United States District Court, N.D. Illinois, Eastern Division
Feb 9, 2011
No. 10 C 4946 (N.D. Ill. Feb. 9, 2011)

Opinion

No. 10 C 4946.

February 9, 2011


MEMORANDUM OPINION AND ORDER


GDI, LLC ("GDI") is hoist by its own petard, having doomed this action by its conduct of an earlier state court lawsuit involving the identical subject matter. Here in brief is the history of that earlier lawsuit that operates to bar this one on grounds of claim preclusion (and, it may be, issue preclusion as well — but in light of the ensuing analysis on the issue of claim preclusion, the subject of any potential issue preclusion can be deferred for possible future consideration):

1. On October 31, 2008 GDI sued its ex-employee Elliot Rose ("Rose") in the Circuit Court of DuPage County for the asserted breach of his fiduciary duties under an employment agreement. That Complaint charged Rose's activities (a) in accepting employment with Gallagher Security (U.S.A.), Inc. ("Gallagher"), (b) in assertedly taking GDI's confidential information with him and (c) in soliciting another GDI employee, Michael Provencher ("Provencher") to join Gallagher not only breached Rose's employment agreement but misappropriated GDI's trade secrets as well.
2. In February 2009 GDI's counsel joined Gallagher as a codefendant in that state court lawsuit, expanding the allegations in that case to grounds that were closely linked to (indeed, in some respects identical to) the claims GDI now advances in this action.
3. Earlier in that same month of February 2009, the state court had issued a letter opinion that held the restrictive covenant in Rose's employment agreement with GDI was "unenforceable and unreasonable as a matter of law," therefore granting judgment on the pleadings against GDI in that respect. In the same opinion the state judge found that the existence of some contested factual issues precluded a ruling on the trade secrets claim as a matter of law.
4. On December 21, 2009 GDI voluntarily dismissed Gallagher from the state court action, and GDI then voluntarily dismissed its lawsuit against Rose in May 2010.
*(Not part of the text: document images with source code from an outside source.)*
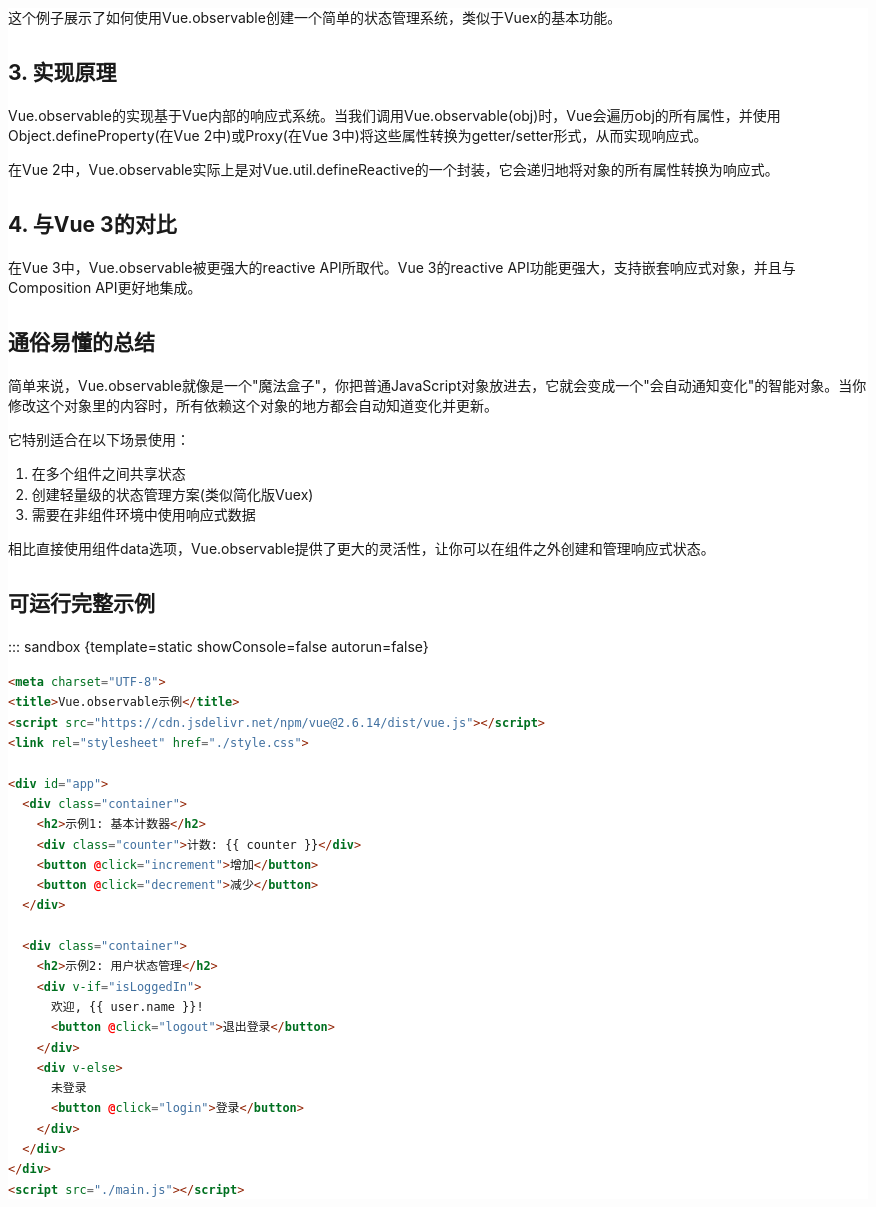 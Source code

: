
 ```javascript
```

这个例子展示了如何使用Vue.observable创建一个简单的状态管理系统，类似于Vuex的基本功能。

## 3. 实现原理

Vue.observable的实现基于Vue内部的响应式系统。当我们调用Vue.observable(obj)时，Vue会遍历obj的所有属性，并使用Object.defineProperty(在Vue 2中)或Proxy(在Vue 3中)将这些属性转换为getter/setter形式，从而实现响应式。

在Vue 2中，Vue.observable实际上是对Vue.util.defineReactive的一个封装，它会递归地将对象的所有属性转换为响应式。

## 4. 与Vue 3的对比

在Vue 3中，Vue.observable被更强大的reactive API所取代。Vue 3的reactive API功能更强大，支持嵌套响应式对象，并且与Composition API更好地集成。

## 通俗易懂的总结

简单来说，Vue.observable就像是一个"魔法盒子"，你把普通JavaScript对象放进去，它就会变成一个"会自动通知变化"的智能对象。当你修改这个对象里的内容时，所有依赖这个对象的地方都会自动知道变化并更新。

它特别适合在以下场景使用：
1. 在多个组件之间共享状态
2. 创建轻量级的状态管理方案(类似简化版Vuex)
3. 需要在非组件环境中使用响应式数据

相比直接使用组件data选项，Vue.observable提供了更大的灵活性，让你可以在组件之外创建和管理响应式状态。

## 可运行完整示例

::: sandbox {template=static showConsole=false autorun=false}
```html index.html [active]
<meta charset="UTF-8">
<title>Vue.observable示例</title>
<script src="https://cdn.jsdelivr.net/npm/vue@2.6.14/dist/vue.js"></script>
<link rel="stylesheet" href="./style.css">

<div id="app">
  <div class="container">
    <h2>示例1: 基本计数器</h2>
    <div class="counter">计数: {{ counter }}</div>
    <button @click="increment">增加</button>
    <button @click="decrement">减少</button>
  </div>

  <div class="container">
    <h2>示例2: 用户状态管理</h2>
    <div v-if="isLoggedIn">
      欢迎, {{ user.name }}!
      <button @click="logout">退出登录</button>
    </div>
    <div v-else>
      未登录
      <button @click="login">登录</button>
    </div>
  </div>
</div>
<script src="./main.js"></script>
```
This Court's brief January 13, 2011 memorandum order that directed the parties to provide supplemental input included, as its footnote 1, an explanation of this Court's preference for avoiding the old generic label of "res judicata" in favor of the more precise preclusion concepts just employed in the text. And as explained hereafter, the greater desirability of that preferred vocabulary is well illustrated by the situation here.

GDI has sued both Gallagher and its parent corporation Gallagher Group, Ltd. in this action. Because there appears to be no basis for suing the parent corporation, this opinion will speak only of the subsidiary as "Gallagher."

Illinois preclusion law, which of course controls as to the effect of that history, could not be more clear. Although the dismissals of Gallagher and then Rose were stated to be "without prejudice," the teaching of Muhammad v. Oliver, 547 F.3d 874, 876-77 (7th Cir. 2008) in that regard is plain indeed:

Because this opinion is devoted solely to analysis of the preclusion question, it eschews addressing Gallagher's several substantive challenges to GDI's Second Amended Complaint ("SAC"), matters that are covered in Part III of Gallagher's supporting memorandum of law, Mem. 9-15.

But when a suit is abandoned after an adverse ruling against the plaintiff, the judgment ending the suit, whether or not it is with prejudice, will generally bar bringing a new suit that arises from the same facts as the old one. "[A] plaintiff who splits his claims by voluntarily dismissing and refiling part of an action after a final judgment has been entered on another part of the case subjects himself to a res judicata defense." Hudson v. City of Chicago, 228 Ill.2d 462, 321 Ill.Dec. 306, 889 N.E.2d 210, 217 (2008). When a "final judgment rendered in an action extinguishes the plaintiff's claim," in this case against CDA, which the judge had dismissed from the case en route to entering the final judgment dismissing the entire case, "the claim extinguished includes all rights of the plaintiff to remedies against the defendant with respect to all or any part of the transaction . . . out of which the action arose." Restatement (Second) of Judgments § 24(1) (1982).

This Court's comparison of GDI's claims that were advanced in its voluntarily dismissed state court lawsuit with those that it seeks to litigate here reveals that both actions grow out of the same congeries of operative facts. They share GDI's position that Rose retained information on a GDI-owned computer after the termination of his employment, that he gave that allegedly "confidential" information to Gallagher, that he deleted the information from the computer that he returned to GDI and that as a Gallagher employee he solicited both GDI customers and another GDI employee (Provencher). As to the latter, Gallagher is charged with having hired him in April 2009 (while Gallagher was still a target of GDI's state court lawsuit), and he is in turn charged with having taken his own GDI-issued laptop with him and with having engaged in the identical type of conduct that GDI has ascribed to Rose.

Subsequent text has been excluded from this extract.